BEGIN Given entries
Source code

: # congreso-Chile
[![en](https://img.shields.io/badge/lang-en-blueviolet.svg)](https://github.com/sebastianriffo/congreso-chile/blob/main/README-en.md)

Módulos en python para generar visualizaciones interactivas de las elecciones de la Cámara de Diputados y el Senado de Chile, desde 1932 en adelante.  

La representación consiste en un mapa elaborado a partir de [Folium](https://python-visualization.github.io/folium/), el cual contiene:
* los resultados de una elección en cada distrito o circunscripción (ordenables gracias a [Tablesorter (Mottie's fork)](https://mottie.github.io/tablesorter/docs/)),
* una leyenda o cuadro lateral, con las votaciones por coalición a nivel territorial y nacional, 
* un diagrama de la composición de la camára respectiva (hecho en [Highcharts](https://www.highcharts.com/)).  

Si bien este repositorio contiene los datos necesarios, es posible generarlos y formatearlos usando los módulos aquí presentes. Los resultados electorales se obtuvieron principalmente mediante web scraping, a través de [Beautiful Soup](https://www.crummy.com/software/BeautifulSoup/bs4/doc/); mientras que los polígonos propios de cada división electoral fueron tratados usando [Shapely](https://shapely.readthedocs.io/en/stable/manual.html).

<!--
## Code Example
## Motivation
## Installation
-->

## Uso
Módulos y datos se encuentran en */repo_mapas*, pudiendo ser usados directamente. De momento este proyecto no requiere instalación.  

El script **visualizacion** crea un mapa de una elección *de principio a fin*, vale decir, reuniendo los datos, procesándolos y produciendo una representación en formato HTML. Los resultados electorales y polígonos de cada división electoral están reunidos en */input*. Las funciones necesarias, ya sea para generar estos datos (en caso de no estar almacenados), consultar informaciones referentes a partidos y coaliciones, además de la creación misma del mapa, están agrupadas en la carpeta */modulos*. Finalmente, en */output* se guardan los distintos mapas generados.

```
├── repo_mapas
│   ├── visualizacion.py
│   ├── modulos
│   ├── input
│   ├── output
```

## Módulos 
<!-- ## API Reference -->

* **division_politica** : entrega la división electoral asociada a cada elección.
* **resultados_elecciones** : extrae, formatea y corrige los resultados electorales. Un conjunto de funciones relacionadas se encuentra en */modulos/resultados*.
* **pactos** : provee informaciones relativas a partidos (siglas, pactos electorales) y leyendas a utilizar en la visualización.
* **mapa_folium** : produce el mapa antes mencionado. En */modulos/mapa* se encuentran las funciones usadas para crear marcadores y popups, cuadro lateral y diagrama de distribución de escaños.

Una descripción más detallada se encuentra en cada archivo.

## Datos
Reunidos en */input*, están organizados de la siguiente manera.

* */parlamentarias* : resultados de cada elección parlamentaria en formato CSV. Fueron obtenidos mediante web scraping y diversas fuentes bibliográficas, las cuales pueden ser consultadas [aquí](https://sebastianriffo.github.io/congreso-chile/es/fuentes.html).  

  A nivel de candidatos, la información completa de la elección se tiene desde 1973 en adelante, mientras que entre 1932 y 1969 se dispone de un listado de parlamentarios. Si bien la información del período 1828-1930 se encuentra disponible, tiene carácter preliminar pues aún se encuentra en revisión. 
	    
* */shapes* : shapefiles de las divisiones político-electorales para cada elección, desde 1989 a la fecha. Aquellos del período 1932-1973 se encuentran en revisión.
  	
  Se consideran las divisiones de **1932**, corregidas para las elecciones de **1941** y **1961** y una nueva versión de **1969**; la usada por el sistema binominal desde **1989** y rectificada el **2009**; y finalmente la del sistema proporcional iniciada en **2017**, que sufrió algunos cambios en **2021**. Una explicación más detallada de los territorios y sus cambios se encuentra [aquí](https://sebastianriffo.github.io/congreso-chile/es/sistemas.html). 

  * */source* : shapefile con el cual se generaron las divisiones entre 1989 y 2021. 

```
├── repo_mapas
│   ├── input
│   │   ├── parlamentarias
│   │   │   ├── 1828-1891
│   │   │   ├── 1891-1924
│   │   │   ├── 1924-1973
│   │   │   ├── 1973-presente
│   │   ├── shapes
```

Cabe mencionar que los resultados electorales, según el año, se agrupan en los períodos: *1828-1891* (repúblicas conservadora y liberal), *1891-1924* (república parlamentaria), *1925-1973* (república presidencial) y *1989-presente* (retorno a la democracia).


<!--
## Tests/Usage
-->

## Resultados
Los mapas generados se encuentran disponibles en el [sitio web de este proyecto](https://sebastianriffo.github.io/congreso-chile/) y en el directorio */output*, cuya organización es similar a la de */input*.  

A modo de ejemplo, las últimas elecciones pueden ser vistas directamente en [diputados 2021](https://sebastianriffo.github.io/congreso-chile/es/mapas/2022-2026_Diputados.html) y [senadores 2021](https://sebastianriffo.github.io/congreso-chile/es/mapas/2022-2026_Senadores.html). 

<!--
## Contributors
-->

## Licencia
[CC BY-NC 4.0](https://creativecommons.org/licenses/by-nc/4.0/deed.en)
END Given entries
Requirement » Above are the records; please copy exactly their first line and each line after it through the line containing "Módulos en python", and no line after that.

Solved exercise »
Source code

: # congreso-Chile
[![en](https://img.shields.io/badge/lang-en-blueviolet.svg)](https://github.com/sebastianriffo/congreso-chile/blob/main/README-en.md)

Módulos en python para generar visualizaciones interactivas de las elecciones de la Cámara de Diputados y el Senado de Chile, desde 1932 en adelante.  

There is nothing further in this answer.